Locate the line that contains "pour interfaces visuelles" in the entries below, then repeat it and every following line through the line that contains "alertes sur régressions.", exactly, and no others.
** Opening THE RECORDS block **
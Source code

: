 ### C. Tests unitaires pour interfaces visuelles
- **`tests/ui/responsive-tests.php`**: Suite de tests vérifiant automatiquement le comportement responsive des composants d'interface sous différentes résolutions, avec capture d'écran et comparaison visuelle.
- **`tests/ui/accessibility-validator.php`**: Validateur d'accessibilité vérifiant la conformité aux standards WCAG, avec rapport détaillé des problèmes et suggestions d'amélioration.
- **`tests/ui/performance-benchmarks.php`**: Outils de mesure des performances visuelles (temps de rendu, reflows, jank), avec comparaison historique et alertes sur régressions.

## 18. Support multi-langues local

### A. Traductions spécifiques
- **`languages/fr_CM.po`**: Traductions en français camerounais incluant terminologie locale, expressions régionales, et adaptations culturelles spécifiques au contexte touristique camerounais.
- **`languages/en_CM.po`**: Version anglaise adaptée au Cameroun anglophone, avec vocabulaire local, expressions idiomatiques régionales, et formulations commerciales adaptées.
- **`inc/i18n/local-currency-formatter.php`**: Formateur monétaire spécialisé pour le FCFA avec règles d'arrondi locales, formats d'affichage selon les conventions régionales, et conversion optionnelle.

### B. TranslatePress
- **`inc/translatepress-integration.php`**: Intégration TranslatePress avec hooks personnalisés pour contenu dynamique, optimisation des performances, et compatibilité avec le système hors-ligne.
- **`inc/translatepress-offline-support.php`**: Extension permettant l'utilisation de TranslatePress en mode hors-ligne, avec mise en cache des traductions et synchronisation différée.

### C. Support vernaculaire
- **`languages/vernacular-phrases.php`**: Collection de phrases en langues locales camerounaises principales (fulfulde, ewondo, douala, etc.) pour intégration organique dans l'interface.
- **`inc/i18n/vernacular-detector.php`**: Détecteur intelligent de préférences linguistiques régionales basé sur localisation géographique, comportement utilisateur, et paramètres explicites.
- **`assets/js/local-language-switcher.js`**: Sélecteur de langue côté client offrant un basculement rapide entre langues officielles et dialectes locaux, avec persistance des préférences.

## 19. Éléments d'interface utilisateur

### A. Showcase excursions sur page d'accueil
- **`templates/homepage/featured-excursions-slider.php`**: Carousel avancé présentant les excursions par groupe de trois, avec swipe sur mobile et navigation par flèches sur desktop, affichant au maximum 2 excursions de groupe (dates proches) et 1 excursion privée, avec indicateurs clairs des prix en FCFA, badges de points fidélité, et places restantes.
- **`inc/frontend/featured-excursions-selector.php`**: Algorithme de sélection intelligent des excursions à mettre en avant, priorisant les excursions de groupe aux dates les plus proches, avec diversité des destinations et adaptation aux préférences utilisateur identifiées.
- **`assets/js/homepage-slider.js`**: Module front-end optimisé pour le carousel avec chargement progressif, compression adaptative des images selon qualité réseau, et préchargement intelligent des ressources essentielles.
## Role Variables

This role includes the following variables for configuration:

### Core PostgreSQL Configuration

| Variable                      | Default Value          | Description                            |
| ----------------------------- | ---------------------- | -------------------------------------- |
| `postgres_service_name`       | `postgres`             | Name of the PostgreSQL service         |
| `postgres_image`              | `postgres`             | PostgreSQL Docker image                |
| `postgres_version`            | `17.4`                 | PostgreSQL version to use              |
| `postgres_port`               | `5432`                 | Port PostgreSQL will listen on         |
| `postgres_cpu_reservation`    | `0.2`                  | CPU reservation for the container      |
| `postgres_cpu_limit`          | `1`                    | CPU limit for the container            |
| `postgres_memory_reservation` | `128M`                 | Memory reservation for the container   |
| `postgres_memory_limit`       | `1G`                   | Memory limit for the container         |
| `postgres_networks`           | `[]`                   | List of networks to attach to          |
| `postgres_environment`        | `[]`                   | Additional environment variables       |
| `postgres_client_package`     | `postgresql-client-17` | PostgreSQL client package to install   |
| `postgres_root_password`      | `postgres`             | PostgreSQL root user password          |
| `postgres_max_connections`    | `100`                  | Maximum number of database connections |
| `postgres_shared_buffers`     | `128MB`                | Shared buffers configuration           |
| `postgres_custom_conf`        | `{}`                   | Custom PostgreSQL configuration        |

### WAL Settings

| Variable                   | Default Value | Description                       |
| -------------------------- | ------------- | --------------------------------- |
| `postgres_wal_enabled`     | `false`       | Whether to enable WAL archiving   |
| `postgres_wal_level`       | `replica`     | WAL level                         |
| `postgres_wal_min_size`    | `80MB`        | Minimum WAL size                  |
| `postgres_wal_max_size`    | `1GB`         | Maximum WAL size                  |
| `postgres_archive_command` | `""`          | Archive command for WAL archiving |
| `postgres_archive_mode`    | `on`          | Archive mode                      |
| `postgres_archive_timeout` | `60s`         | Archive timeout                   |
** Closing THE RECORDS block **
▶ **RESULT OF THE TASK**:
: ### C. Tests unitaires pour interfaces visuelles
- **`tests/ui/responsive-tests.php`**: Suite de tests vérifiant automatiquement le comportement responsive des composants d'interface sous différentes résolutions, avec capture d'écran et comparaison visuelle.
- **`tests/ui/accessibility-validator.php`**: Validateur d'accessibilité vérifiant la conformité aux standards WCAG, avec rapport détaillé des problèmes et suggestions d'amélioration.
- **`tests/ui/performance-benchmarks.php`**: Outils de mesure des performances visuelles (temps de rendu, reflows, jank), avec comparaison historique et alertes sur régressions.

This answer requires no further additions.